Omit all pictures, then print the entries exactly.
'''
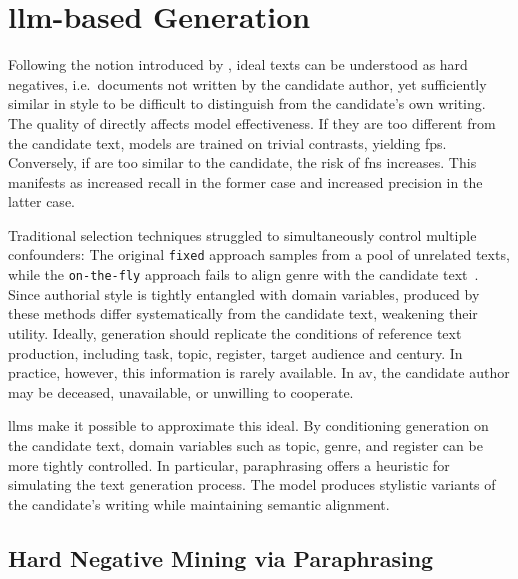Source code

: \section{\acs{llm}-based \Imp{} Generation}
\label{sec:impostor_generation}

Following the notion introduced by \citet{koppel_determining_2014}, ideal \imp{} texts can be understood as hard negatives, i.e.\ documents not written by the candidate author, yet sufficiently similar in style to be difficult to distinguish from the candidate's own writing. 
The quality of \imps{} directly affects model effectiveness.
If they are too different from the candidate text, models are trained on trivial contrasts, yielding \acp{fp}. 
Conversely, if \imps{} are too similar to the candidate, the risk of \acp{fn} increases.
This manifests as increased recall in the former case and increased precision in the latter case.

Traditional \imp{} selection techniques struggled to simultaneously control multiple confounders:
The original \texttt{fixed} approach samples from a pool of unrelated texts, while the \texttt{on-the-fly} approach fails to align genre with the candidate text~\citep{koppel_determining_2014}. 
Since authorial style is tightly entangled with domain variables, \imps{} produced by these methods differ systematically from the candidate text, weakening their utility. 
Ideally, \imp{} generation should replicate the conditions of reference text production, including task, topic, register, target audience and century. 
In practice, however, this information is rarely available.
In \ac{av}, the candidate author may be deceased, unavailable, or unwilling to cooperate.

\acp{llm} make it possible to approximate this ideal. 
By conditioning generation on the candidate text, domain variables such as topic, genre, and register can be more tightly controlled. 
In particular, paraphrasing offers a heuristic for simulating the text generation process. 
The model produces stylistic variants of the candidate's writing while maintaining semantic alignment.


\subsection{Hard Negative Mining via Paraphrasing}

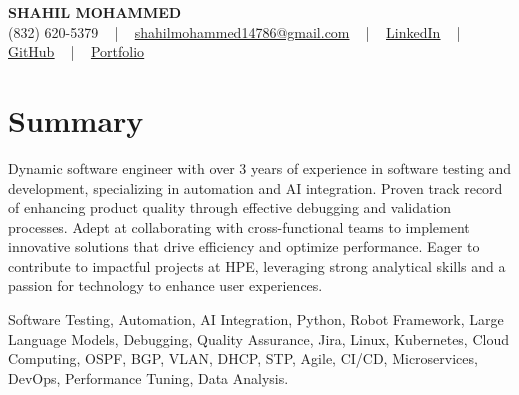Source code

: \documentclass[letterpaper,10pt]{article}
\begin{document}
\begin{center}
    {\fontsize{14pt}{12pt}\selectfont \textbf{\MakeUppercase{Shahil Mohammed}}}\\ \vspace{2pt}
    \fontsize{10pt}{12pt}\selectfont (832) 620-5379 ~ | ~ \href{mailto:shahilmohammed14786@gmail.com}{shahilmohammed14786@gmail.com} ~ | ~  
    \href{https://www.linkedin.com/in/shahil-mohammed-9652931a1/}{\color{blue}\underline{LinkedIn}}  ~ | ~ 
    \href{https://github.com/freakbeast14}{\color{blue}\underline{GitHub}} ~ | ~ 
    \href{https://shahil-mohammed.netlify.app/}{\color{blue}\underline{Portfolio}}
    \vspace{-8pt}
\end{center}

\section{Summary}
\vspace{-2pt}\fontsize{8pt}{9pt}\selectfont
Dynamic software engineer with over 3 years of experience in software testing and development, specializing in automation and AI integration. Proven track record of enhancing product quality through effective debugging and validation processes. Adept at collaborating with cross-functional teams to implement innovative solutions that drive efficiency and optimize performance. Eager to contribute to impactful projects at HPE, leveraging strong analytical skills and a passion for technology to enhance user experiences.
 \vspace{-5pt}
 
{\fontsize{1pt}{1pt}\selectfont\color{white}
Software Testing, Automation, AI Integration, Python, Robot Framework, Large Language Models, Debugging, Quality Assurance, Jira, Linux, Kubernetes, Cloud Computing, OSPF, BGP, VLAN, DHCP, STP, Agile, CI/CD, Microservices, DevOps, Performance Tuning, Data Analysis.
}
\vspace{-8pt}

\vspace{-2pt}
\end{document}
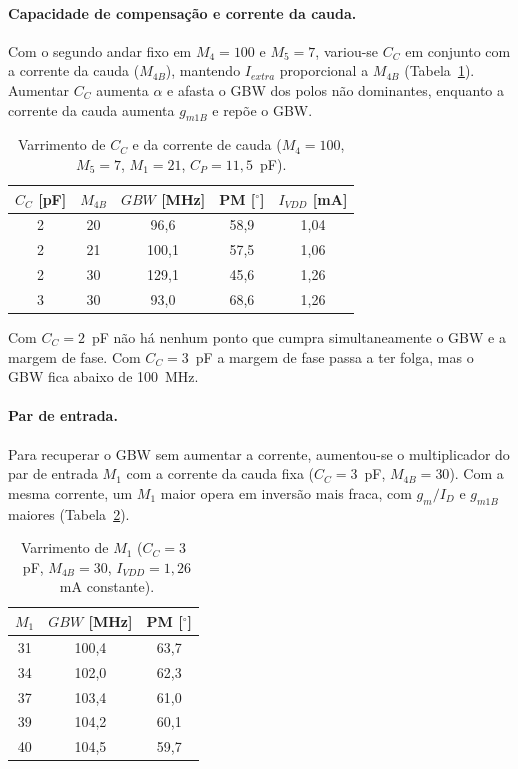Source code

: \paragraph{Capacidade de compensação e corrente da cauda.}
Com o segundo andar fixo em $M_4 = 100$ e $M_5 = 7$, variou-se $C_C$ em conjunto com a corrente da cauda ($M_{4B}$),
mantendo $I_{extra}$ proporcional a $M_{4B}$ (Tabela~\ref{tab:iter_cc}). Aumentar $C_C$ aumenta $\alpha$ e afasta o GBW
dos polos não dominantes, enquanto a corrente da cauda aumenta $g_{m1B}$ e repõe o GBW.

\begin{table}[H]
    \centering
    \caption{Varrimento de $C_C$ e da corrente de cauda ($M_4 = 100$, $M_5 = 7$, $M_1 = 21$, $C_P = 11{,}5$~pF).}
    \label{tab:iter_cc}
    \begin{tabular}{ccccc}
        \toprule
        $C_C$ [pF] & $M_{4B}$ & $GBW$ [MHz] & PM [$^\circ$] & $I_{VDD}$ [mA] \\
        \midrule
        2 & 20 & 96,6  & 58,9 & 1,04 \\
        2 & 21 & 100,1 & 57,5 & 1,06 \\
        2 & 30 & 129,1 & 45,6 & 1,26 \\
        3 & 30 & 93,0  & 68,6 & 1,26 \\
        \bottomrule
    \end{tabular}
\end{table}

Com $C_C = 2$~pF não há nenhum ponto que cumpra simultaneamente o GBW e a margem de fase. Com $C_C = 3$~pF a margem de
fase passa a ter folga, mas o GBW fica abaixo de 100~MHz.

\paragraph{Par de entrada.}
Para recuperar o GBW sem aumentar a corrente, aumentou-se o multiplicador do par de entrada $M_1$ com a corrente da
cauda fixa ($C_C = 3$~pF, $M_{4B} = 30$). Com a mesma corrente, um $M_1$ maior opera em inversão mais fraca, com
$g_m/I_D$ e $g_{m1B}$ maiores (Tabela~\ref{tab:iter_m1}).

\begin{table}[H]
    \centering
    \caption{Varrimento de $M_1$ ($C_C = 3$~pF, $M_{4B} = 30$, $I_{VDD} = 1{,}26$~mA constante).}
    \label{tab:iter_m1}
    \begin{tabular}{ccc}
        \toprule
        $M_1$ & $GBW$ [MHz] & PM [$^\circ$] \\
        \midrule
        31 & 100,4 & 63,7 \\
        34 & 102,0 & 62,3 \\
        37 & 103,4 & 61,0 \\
        39 & 104,2 & 60,1 \\
        40 & 104,5 & 59,7 \\
        \bottomrule
    \end{tabular}
\end{table}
'''
→ **RESPONSE TO THE EXERCISE**:
Source code

: \section{\acs{llm}-based \Imp{} Generation}
\label{sec:impostor_generation}

Following the notion introduced by \citet{koppel_determining_2014}, ideal \imp{} texts can be understood as hard negatives, i.e.\ documents not written by the candidate author, yet sufficiently similar in style to be difficult to distinguish from the candidate's own writing. 
The quality of \imps{} directly affects model effectiveness.
If they are too different from the candidate text, models are trained on trivial contrasts, yielding \acp{fp}. 
Conversely, if \imps{} are too similar to the candidate, the risk of \acp{fn} increases.
This manifests as increased recall in the former case and increased precision in the latter case.

Traditional \imp{} selection techniques struggled to simultaneously control multiple confounders:
The original \texttt{fixed} approach samples from a pool of unrelated texts, while the \texttt{on-the-fly} approach fails to align genre with the candidate text~\citep{koppel_determining_2014}. 
Since authorial style is tightly entangled with domain variables, \imps{} produced by these methods differ systematically from the candidate text, weakening their utility. 
Ideally, \imp{} generation should replicate the conditions of reference text production, including task, topic, register, target audience and century. 
In practice, however, this information is rarely available.
In \ac{av}, the candidate author may be deceased, unavailable, or unwilling to cooperate.

\acp{llm} make it possible to approximate this ideal. 
By conditioning generation on the candidate text, domain variables such as topic, genre, and register can be more tightly controlled. 
In particular, paraphrasing offers a heuristic for simulating the text generation process. 
The model produces stylistic variants of the candidate's writing while maintaining semantic alignment.


\subsection{Hard Negative Mining via Paraphrasing}

Source code

: \documentclass[letterpaper,10pt]{article}
\begin{document}
\begin{center}
    {\fontsize{14pt}{12pt}\selectfont \textbf{\MakeUppercase{Shahil Mohammed}}}\\ \vspace{2pt}
    \fontsize{10pt}{12pt}\selectfont (832) 620-5379 ~ | ~ \href{mailto:shahilmohammed14786@gmail.com}{shahilmohammed14786@gmail.com} ~ | ~  
    \href{https://www.linkedin.com/in/shahil-mohammed-9652931a1/}{\color{blue}\underline{LinkedIn}}  ~ | ~ 
    \href{https://github.com/freakbeast14}{\color{blue}\underline{GitHub}} ~ | ~ 
    \href{https://shahil-mohammed.netlify.app/}{\color{blue}\underline{Portfolio}}
    \vspace{-8pt}
\end{center}

\section{Summary}
\vspace{-2pt}\fontsize{8pt}{9pt}\selectfont
Dynamic software engineer with over 3 years of experience in software testing and development, specializing in automation and AI integration. Proven track record of enhancing product quality through effective debugging and validation processes. Adept at collaborating with cross-functional teams to implement innovative solutions that drive efficiency and optimize performance. Eager to contribute to impactful projects at HPE, leveraging strong analytical skills and a passion for technology to enhance user experiences.
 \vspace{-5pt}
 
{\fontsize{1pt}{1pt}\selectfont\color{white}
Software Testing, Automation, AI Integration, Python, Robot Framework, Large Language Models, Debugging, Quality Assurance, Jira, Linux, Kubernetes, Cloud Computing, OSPF, BGP, VLAN, DHCP, STP, Agile, CI/CD, Microservices, DevOps, Performance Tuning, Data Analysis.
}
\vspace{-8pt}

\vspace{-2pt}
\end{document}
Source code

: \paragraph{Capacidade de compensação e corrente da cauda.}
Com o segundo andar fixo em $M_4 = 100$ e $M_5 = 7$, variou-se $C_C$ em conjunto com a corrente da cauda ($M_{4B}$),
mantendo $I_{extra}$ proporcional a $M_{4B}$ (Tabela~\ref{tab:iter_cc}). Aumentar $C_C$ aumenta $\alpha$ e afasta o GBW
dos polos não dominantes, enquanto a corrente da cauda aumenta $g_{m1B}$ e repõe o GBW.

\begin{table}[H]
    \centering
    \caption{Varrimento de $C_C$ e da corrente de cauda ($M_4 = 100$, $M_5 = 7$, $M_1 = 21$, $C_P = 11{,}5$~pF).}
    \label{tab:iter_cc}
    \begin{tabular}{ccccc}
        \toprule
        $C_C$ [pF] & $M_{4B}$ & $GBW$ [MHz] & PM [$^\circ$] & $I_{VDD}$ [mA] \\
        \midrule
        2 & 20 & 96,6  & 58,9 & 1,04 \\
        2 & 21 & 100,1 & 57,5 & 1,06 \\
        2 & 30 & 129,1 & 45,6 & 1,26 \\
        3 & 30 & 93,0  & 68,6 & 1,26 \\
        \bottomrule
    \end{tabular}
\end{table}

Com $C_C = 2$~pF não há nenhum ponto que cumpra simultaneamente o GBW e a margem de fase. Com $C_C = 3$~pF a margem de
fase passa a ter folga, mas o GBW fica abaixo de 100~MHz.

\paragraph{Par de entrada.}
Para recuperar o GBW sem aumentar a corrente, aumentou-se o multiplicador do par de entrada $M_1$ com a corrente da
cauda fixa ($C_C = 3$~pF, $M_{4B} = 30$). Com a mesma corrente, um $M_1$ maior opera em inversão mais fraca, com
$g_m/I_D$ e $g_{m1B}$ maiores (Tabela~\ref{tab:iter_m1}).

\begin{table}[H]
    \centering
    \caption{Varrimento de $M_1$ ($C_C = 3$~pF, $M_{4B} = 30$, $I_{VDD} = 1{,}26$~mA constante).}
    \label{tab:iter_m1}
    \begin{tabular}{ccc}
        \toprule
        $M_1$ & $GBW$ [MHz] & PM [$^\circ$] \\
        \midrule
        31 & 100,4 & 63,7 \\
        34 & 102,0 & 62,3 \\
        37 & 103,4 & 61,0 \\
        39 & 104,2 & 60,1 \\
        40 & 104,5 & 59,7 \\
        \bottomrule
    \end{tabular}
\end{table}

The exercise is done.